Long-time driver Olivia says most people are good, but the problem is always there.
There are four of us on the bus, including the driver. Everyone has masks on. The younger lady sits on the side seat behind the driver, with carefully braided strings of hair, gold glinting out from some of the strands. She’s talking into a cell phone.
The older lady sits reading what look like illustrated stories for younger kids.
The bus takes off from Twelfth and Imperial and heads down National towards the bridge. “You need to put your mask on properly,” says the younger lady.
The older lady just keeps on reading. Now I look, I see her mask stops beneath her nostrils. The driver activates the public address system. “...to cover mouth and nose...”
No response from the older woman.
One of MTS’s 800 buses and 150 Trolleys. They enjoy “95 percent compliance”with mask-wearing passengers.
“Lady!” yells the younger woman. “We don’t want to catch your covid! Put your mask on your nose.”
The older woman ignores her for several blocks. “Driver! Somebody’s got to make this lady understand. It’s the rules!”
The driver pulls into the next stop. He takes off his belt, swings open the Perspex shielding door beside him, and comes out. The old lady continues reading. “Tell her! Tell her!”
The driver leans over. “Ma’am. I don’t want to have to put you off the bus. Please just raise your mask the top inch and cover your nose.”
He’s looking directly down at her. She looks slowly up, raises her face scarf, and goes back to reading.
“Maybe she’s deaf,” says the younger woman.
MTS’s Rob Schupp. It’s a request, not so much an order.
“This face mask business happens all the time,” says the driver. “We have enough to do without this.”
“We do everything we can to encourage people to wear face masks,” Rob Schupp tells me later. He’s MTS’s spokesperson. “We’ve got signs up all over the place, our ambassadors [at special events] have face coverings to hand out to people who don’t have them. Our security officers do as well. We’ve got 800 buses out there, 150 trolleys. That’s a lot of vehicles to make sure everybody’s complying. When somebody has no face mask when they’re getting on the bus, they are told the rules. But we’ve got other passengers on board who are dependent on us to get to their destination. So we rarely will refuse service, though we will call in that incident and have security meet somebody at the end of the line if they’re still on board. As the FTA (Federal Transit Administration) says, ‘We’re trying to encourage compliance, not enforce it.’ Enforcement is a tough thing to do.”

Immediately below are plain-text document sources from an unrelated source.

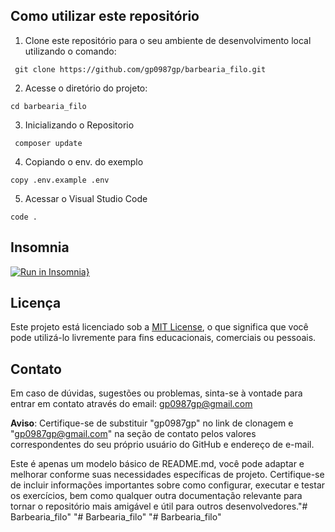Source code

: ## Como utilizar este repositório

1. Clone este repositório para o seu ambiente de desenvolvimento local utilizando o comando:
```
 git clone https://github.com/gp0987gp/barbearia_filo.git
```
2. Acesse o diretório do projeto:
```
cd barbearia_filo
```
3. Inicializando o Repositorio
```
 composer update

```
4. Copiando o env. do exemplo
```
copy .env.example .env
```

5. Acessar o Visual Studio Code
```
code .
```

## Insomnia
[![Run in Insomnia}](https://insomnia.rest/images/run.svg)](https://insomnia.rest/run/?label=barbearialb&uri=https%3A%2F%2Fgithub.com%2FClaudiodoSenai%2Fbarbearialb%2Fblob%2Fmain%2FInsomniaDefinitivo%2520.json)

## Licença

Este projeto está licenciado sob a [MIT License](LICENSE), o que significa que você pode utilizá-lo livremente para fins educacionais, comerciais ou pessoais.

## Contato
Em caso de dúvidas, sugestões ou problemas, sinta-se à vontade para entrar em contato através do email: gp0987gp@gmail.com

**Aviso**: Certifique-se de substituir "gp0987gp" no link de clonagem e "gp0987gp@gmail.com" na seção de contato pelos valores correspondentes do seu próprio usuário do GitHub e endereço de e-mail.

Este é apenas um modelo básico de README.md, você pode adaptar e melhorar conforme suas necessidades específicas de projeto. Certifique-se de incluir informações importantes sobre como configurar, executar e testar os exercícios, bem como qualquer outra documentação relevante para tornar o repositório mais amigável e útil para outros desenvolvedores."# Barbearia_filo" 
"# Barbearia_filo" 
"# Barbearia_filo" 
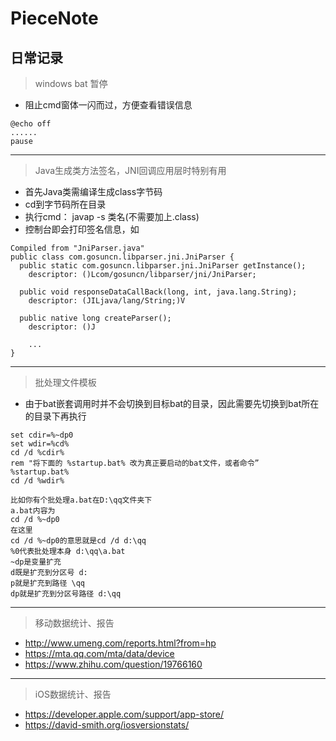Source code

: # PieceNote
日常记录
---

> windows bat 暂停
* 阻止cmd窗体一闪而过，方便查看错误信息
```
@echo off
......
pause
```
---
> Java生成类方法签名，JNI回调应用层时特别有用
* 首先Java类需编译生成class字节码
* cd到字节码所在目录
* 执行cmd： javap -s 类名(不需要加上.class)
* 控制台即会打印签名信息，如
```
Compiled from "JniParser.java"
public class com.gosuncn.libparser.jni.JniParser {
  public static com.gosuncn.libparser.jni.JniParser getInstance();
    descriptor: ()Lcom/gosuncn/libparser/jni/JniParser;

  public void responseDataCallBack(long, int, java.lang.String);
    descriptor: (JILjava/lang/String;)V

  public native long createParser();
    descriptor: ()J
    
    ...
}

```
---
> 批处理文件模板
* 由于bat嵌套调用时并不会切换到目标bat的目录，因此需要先切换到bat所在的目录下再执行
```
set cdir=%~dp0
set wdir=%cd%
cd /d %cdir%
rem "将下面的 %startup.bat% 改为真正要启动的bat文件，或者命令”
%startup.bat%
cd /d %wdir%
```
```
比如你有个批处理a.bat在D:\qq文件夹下 
a.bat内容为 
cd /d %~dp0 
在这里 
cd /d %~dp0的意思就是cd /d d:\qq 
%0代表批处理本身 d:\qq\a.bat 
~dp是变量扩充 
d既是扩充到分区号 d: 
p就是扩充到路径 \qq 
dp就是扩充到分区号路径 d:\qq
```
---
> 移动数据统计、报告
* http://www.umeng.com/reports.html?from=hp
* https://mta.qq.com/mta/data/device
* https://www.zhihu.com/question/19766160

---
> iOS数据统计、报告
* https://developer.apple.com/support/app-store/
* https://david-smith.org/iosversionstats/
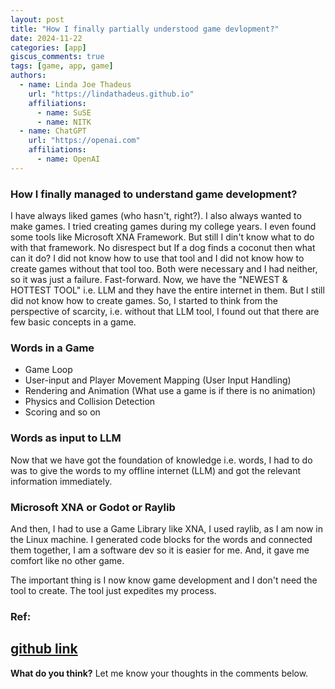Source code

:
 ```yaml
---
layout: post
title: "How I finally partially understood game devlopment?"
date: 2024-11-22
categories: [app]
giscus_comments: true
tags: [game, app, game]
authors:
  - name: Linda Joe Thadeus
    url: "https://lindathadeus.github.io"
    affiliations:
      - name: SuSE
      - name: NITK
  - name: ChatGPT
    url: "https://openai.com"
    affiliations:
      - name: OpenAI
---
```


### How I finally managed to understand game development?

I have always liked games (who hasn't, right?). I also always wanted to make games. I tried creating games during my college years. I even found some tools like Microsoft XNA Framework. But still I din't know what to do with that framework. No disrespect but If a dog finds a coconut then what can it do? I did not know how to use that tool and I did not know how to create games without that tool too. Both were necessary and I had neither, so it was just a failure. Fast-forward. Now, we have the "NEWEST & HOTTEST TOOL" i.e. LLM and they have the entire internet in them. But I still did not know how to create games. So, I started to think from the perspective of scarcity, i.e. without that LLM tool, I found out that there are few basic concepts in a game.

### Words in a Game
- Game Loop
- User-input and Player Movement Mapping (User Input Handling)
- Rendering and Animation (What use a game is if there is no animation)
- Physics and Collision Detection
- Scoring and so on

### Words as input to LLM

Now that we have got the foundation of knowledge i.e. words, I had to do was to give the words to my offline internet (LLM) and got the relevant information immediately.

### Microsoft XNA or Godot or Raylib

And then, I had to use a Game Library like XNA, I used raylib, as I am now in the Linux machine. I generated code blocks for the words and connected them together, I am a software dev so it is easier for me. And, it gave me comfort like no other game.

The important thing is I now know game development and I don't need the tool to create. The tool just expedites my process.
### Ref:
[github link](https://github.com/lindathadeus/gameyatra/tree/master/2-i-saw)
---

**What do you think?** Let me know your thoughts in the comments below.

And employees, Schupp says, are more at risk than most. “There’s about 2700 of us in MTS, and over the 9-12 months of covid, we’ve had somewhere over 300 cases. But there has only been one case that has been traced back to the work, and it wasn’t on board a bus. Also, there’s no evidence that there’s a greater risk when you’re riding transit than you are anywhere else”.
Back on the bus, the older lady is finally getting off. She doesn’t look at her nemesis. But she does mutter something to the driver. I swear she says, “If she had just been more polite.”